Pictures paired with source code:
= Beginning of Section =

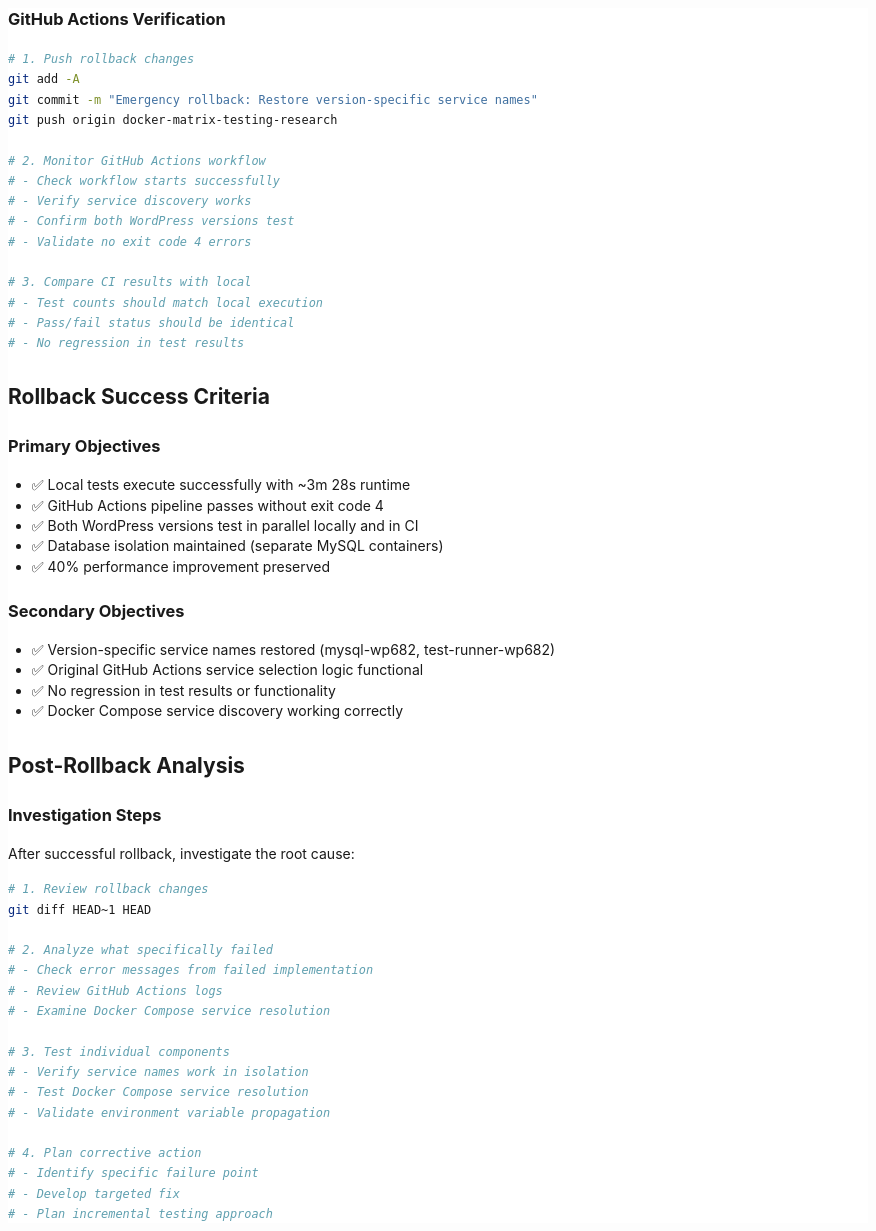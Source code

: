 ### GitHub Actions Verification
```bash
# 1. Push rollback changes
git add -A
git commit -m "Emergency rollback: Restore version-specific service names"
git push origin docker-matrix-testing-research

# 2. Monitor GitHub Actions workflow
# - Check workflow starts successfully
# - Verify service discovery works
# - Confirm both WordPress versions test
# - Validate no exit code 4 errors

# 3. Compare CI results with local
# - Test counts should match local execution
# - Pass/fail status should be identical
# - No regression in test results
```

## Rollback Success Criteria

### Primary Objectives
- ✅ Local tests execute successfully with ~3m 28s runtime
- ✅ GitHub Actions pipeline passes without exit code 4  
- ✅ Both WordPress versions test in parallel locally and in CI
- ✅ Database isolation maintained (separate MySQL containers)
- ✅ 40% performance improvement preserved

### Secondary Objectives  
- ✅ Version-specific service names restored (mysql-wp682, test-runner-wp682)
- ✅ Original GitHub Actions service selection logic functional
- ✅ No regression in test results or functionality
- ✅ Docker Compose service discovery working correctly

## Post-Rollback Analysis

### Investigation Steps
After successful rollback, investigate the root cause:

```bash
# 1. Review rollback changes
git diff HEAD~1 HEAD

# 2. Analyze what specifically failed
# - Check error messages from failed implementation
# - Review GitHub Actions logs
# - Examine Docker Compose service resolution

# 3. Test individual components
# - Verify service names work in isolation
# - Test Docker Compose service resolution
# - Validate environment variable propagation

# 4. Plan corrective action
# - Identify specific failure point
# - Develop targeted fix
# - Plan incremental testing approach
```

= End of Section =
= Beginning of Section =

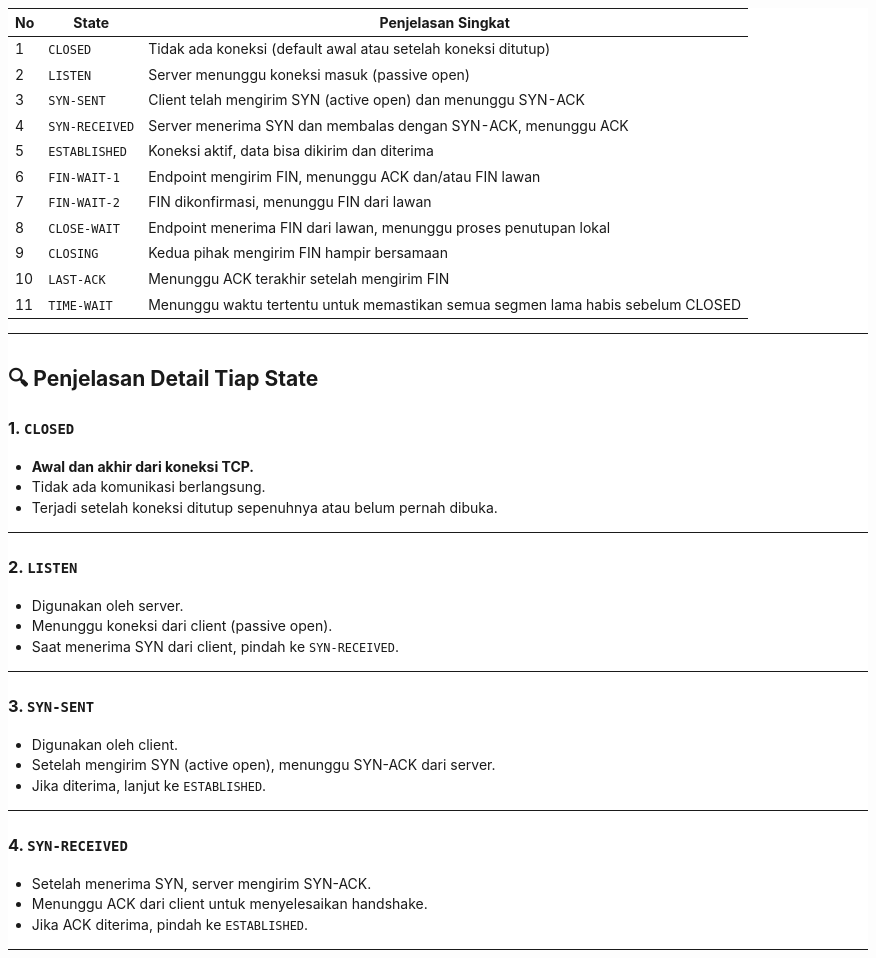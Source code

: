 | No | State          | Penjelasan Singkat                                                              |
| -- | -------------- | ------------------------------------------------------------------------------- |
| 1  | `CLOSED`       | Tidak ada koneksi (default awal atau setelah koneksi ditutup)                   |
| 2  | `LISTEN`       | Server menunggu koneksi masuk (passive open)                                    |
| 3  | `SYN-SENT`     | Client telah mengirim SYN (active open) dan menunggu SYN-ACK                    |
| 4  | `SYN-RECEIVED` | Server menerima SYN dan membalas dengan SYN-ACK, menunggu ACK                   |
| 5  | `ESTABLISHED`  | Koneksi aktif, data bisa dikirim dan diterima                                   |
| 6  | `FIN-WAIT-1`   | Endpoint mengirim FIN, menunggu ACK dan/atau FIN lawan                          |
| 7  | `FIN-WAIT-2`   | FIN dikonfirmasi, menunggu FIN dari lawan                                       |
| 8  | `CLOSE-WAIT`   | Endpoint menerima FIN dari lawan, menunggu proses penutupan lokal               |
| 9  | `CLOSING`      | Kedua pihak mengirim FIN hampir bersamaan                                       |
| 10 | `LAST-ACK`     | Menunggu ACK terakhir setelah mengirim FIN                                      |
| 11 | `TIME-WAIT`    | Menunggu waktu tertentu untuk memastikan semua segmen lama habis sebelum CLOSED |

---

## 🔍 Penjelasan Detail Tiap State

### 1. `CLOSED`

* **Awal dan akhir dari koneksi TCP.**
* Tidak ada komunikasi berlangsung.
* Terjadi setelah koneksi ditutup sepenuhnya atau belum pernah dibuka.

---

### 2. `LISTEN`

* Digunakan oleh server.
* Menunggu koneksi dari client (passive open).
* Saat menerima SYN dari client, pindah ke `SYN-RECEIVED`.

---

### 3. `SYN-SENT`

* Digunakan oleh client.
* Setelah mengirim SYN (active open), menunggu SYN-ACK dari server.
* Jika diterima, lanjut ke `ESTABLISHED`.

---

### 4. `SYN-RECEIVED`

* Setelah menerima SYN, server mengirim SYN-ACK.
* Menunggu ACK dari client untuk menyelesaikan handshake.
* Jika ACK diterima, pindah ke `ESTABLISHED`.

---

= End of Section =

WHAT YOU NEED TO DO> Search the data for "open". Copy every matching line.

RESULT FOR THIS EXERCISE>
| 2  | `LISTEN`       | Server menunggu koneksi masuk (passive open)                                    |
| 3  | `SYN-SENT`     | Client telah mengirim SYN (active open) dan menunggu SYN-ACK                    |
* Menunggu koneksi dari client (passive open).
* Setelah mengirim SYN (active open), menunggu SYN-ACK dari server.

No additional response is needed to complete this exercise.